Macron et Attal veulent-ils vraiment améliorer la formation des maîtres ?

ecole

N'accablons pas Gabriel Attal, qui semble plein de bonnes intentions, bien que, selon le proverbe, l'enfer en soit pavé. Le Figaro titre « Des cahiers remplis de fautes d’orthographe », soulignant le manque de formation d'un certain nombre de contractuels, rapidement recrutés pour pallier le manque de titulaires. Sans formation, point de maîtres compétents : sans doute, mais quelle formation ?

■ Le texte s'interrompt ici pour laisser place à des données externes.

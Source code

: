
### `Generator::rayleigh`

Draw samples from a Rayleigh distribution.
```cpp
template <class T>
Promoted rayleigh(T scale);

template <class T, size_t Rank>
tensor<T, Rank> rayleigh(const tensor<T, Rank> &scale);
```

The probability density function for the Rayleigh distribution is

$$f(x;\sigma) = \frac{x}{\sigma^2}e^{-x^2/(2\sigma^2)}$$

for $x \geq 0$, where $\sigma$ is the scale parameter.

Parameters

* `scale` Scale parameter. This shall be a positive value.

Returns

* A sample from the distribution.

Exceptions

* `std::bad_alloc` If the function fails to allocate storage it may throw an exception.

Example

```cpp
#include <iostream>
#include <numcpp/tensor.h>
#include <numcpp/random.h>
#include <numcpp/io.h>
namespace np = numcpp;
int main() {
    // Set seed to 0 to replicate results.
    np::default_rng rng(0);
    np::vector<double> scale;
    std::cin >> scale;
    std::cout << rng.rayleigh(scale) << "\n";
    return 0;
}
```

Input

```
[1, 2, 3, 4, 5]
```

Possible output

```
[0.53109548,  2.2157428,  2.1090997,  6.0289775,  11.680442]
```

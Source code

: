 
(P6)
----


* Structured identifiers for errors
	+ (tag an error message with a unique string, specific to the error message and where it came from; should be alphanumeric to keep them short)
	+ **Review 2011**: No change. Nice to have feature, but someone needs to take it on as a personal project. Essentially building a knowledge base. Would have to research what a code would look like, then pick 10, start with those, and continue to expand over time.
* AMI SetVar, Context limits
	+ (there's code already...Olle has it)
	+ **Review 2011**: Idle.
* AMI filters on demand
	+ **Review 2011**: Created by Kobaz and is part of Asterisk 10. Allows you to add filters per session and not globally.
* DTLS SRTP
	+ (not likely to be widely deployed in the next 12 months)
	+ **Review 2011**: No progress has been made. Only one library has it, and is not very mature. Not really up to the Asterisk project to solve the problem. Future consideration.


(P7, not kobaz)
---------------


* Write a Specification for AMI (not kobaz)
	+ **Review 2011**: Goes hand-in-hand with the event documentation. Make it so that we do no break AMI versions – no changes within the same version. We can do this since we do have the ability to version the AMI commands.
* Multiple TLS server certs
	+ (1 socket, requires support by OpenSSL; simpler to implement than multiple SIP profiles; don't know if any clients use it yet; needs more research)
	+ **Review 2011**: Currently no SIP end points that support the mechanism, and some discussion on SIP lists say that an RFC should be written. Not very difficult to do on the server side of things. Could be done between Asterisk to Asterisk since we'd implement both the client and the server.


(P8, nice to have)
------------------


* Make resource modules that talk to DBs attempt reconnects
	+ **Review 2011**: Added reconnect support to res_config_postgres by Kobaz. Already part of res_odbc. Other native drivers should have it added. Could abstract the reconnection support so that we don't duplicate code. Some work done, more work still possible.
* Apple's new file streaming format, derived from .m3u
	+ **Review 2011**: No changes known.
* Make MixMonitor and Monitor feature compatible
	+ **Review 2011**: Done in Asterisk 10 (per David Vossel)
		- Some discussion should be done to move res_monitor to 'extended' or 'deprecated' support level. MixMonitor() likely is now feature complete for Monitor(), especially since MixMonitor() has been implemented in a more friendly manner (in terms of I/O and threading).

Pour enseigner correctement la grammaire et l'orthographe, il faut réunir plusieurs conditions : des horaires suffisants, des méthodes d'apprentissage efficaces, des professeurs qui dominent eux-mêmes les savoirs qu'ils doivent transmettre. Le seul énoncé de ces conditions montre tout ce qu'il reste à faire pour améliorer la situation. On pourrait en dire autant des mathématiques auxquelles, si l'on en croit Marianne, « les élèves de sixième ne comprennent plus rien […] et surtout aux fractions ».

Tout commence à l'école primaire.

Quand un système permet l'entrée en sixième d'enfants qui ne maîtrisent ni la lecture, ni l'écriture, ni le calcul, il les voue irrémédiablement à l'échec. Le passage systématique dans la classe supérieure – le doublement étant considéré comme traumatisant et discriminatoire – conduit jusqu'à la troisième, voire jusqu'en terminale, des élèves qu'on a bercés d'illusions et qui se retrouvent, au bout de leur parcours, bien démunis. Il est vrai que le système les a, en quelque sorte, jetés dans le vide.

Tout commence à l'école primaire, où les connaissances fondamentales sont censées s'acquérir, ce qui suppose qu'on mette un soin particulier à recruter des maîtres compétents. Ce n'est pas le cas partout, notamment dans des académies déficitaires qui peinent à recruter malgré des barres d'admission pourtant très basses, le manque de titulaires étant compensé par l'embauche à la va-vite de contractuels plus ou moins formés en quelques jours. Quant aux titulaires, ils sont endoctrinés par les INSPE (l'Institut national supérieur du professorat et de l'éducation forme les futurs professeurs destinés à enseigner à l'école), qui les déforment plus qu'ils ne les forment.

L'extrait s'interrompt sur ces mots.